Data:
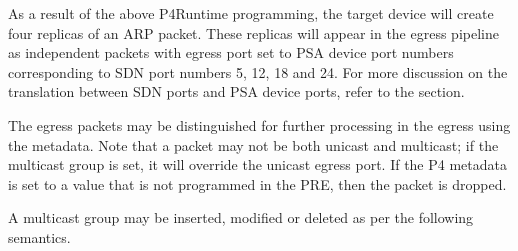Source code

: \documentclass[11pt]{article}
\begin{document}
{%
\noindent{}As a result of the above P4Runtime programming, the target device will create
four replicas of an ARP packet. These replicas will appear in the egress
pipeline as independent packets with egress port set to PSA device port numbers
corresponding to SDN port numbers 5, 12, 18 and 24. For more discussion on the
translation between SDN ports and PSA device ports, refer to the
 section.%

The egress packets may be distinguished for further processing in the egress
using the  metadata. Note that a packet may not be both unicast and
multicast; if the multicast group is set, it will override the unicast egress
port. If the P4  metadata is set to a value that is not
programmed in the PRE, then the packet is dropped.%

A multicast group may be inserted, modified or deleted as per the following
semantics.%

\begin{itemize}[noitemsep,topsep=\mdcompacttopsep]%


\end{itemize}}
\end{document}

Exercise description: Produce a word-for-word copy of the records, omitting all images.

Exercise solution:
Source code

: \documentclass[11pt]{article}
\begin{document}
{%
\noindent{}As a result of the above P4Runtime programming, the target device will create
four replicas of an ARP packet. These replicas will appear in the egress
pipeline as independent packets with egress port set to PSA device port numbers
corresponding to SDN port numbers 5, 12, 18 and 24. For more discussion on the
translation between SDN ports and PSA device ports, refer to the
 section.%

The egress packets may be distinguished for further processing in the egress
using the  metadata. Note that a packet may not be both unicast and
multicast; if the multicast group is set, it will override the unicast egress
port. If the P4  metadata is set to a value that is not
programmed in the PRE, then the packet is dropped.%

A multicast group may be inserted, modified or deleted as per the following
semantics.%

\begin{itemize}[noitemsep,topsep=\mdcompacttopsep]%


\end{itemize}}
\end{document}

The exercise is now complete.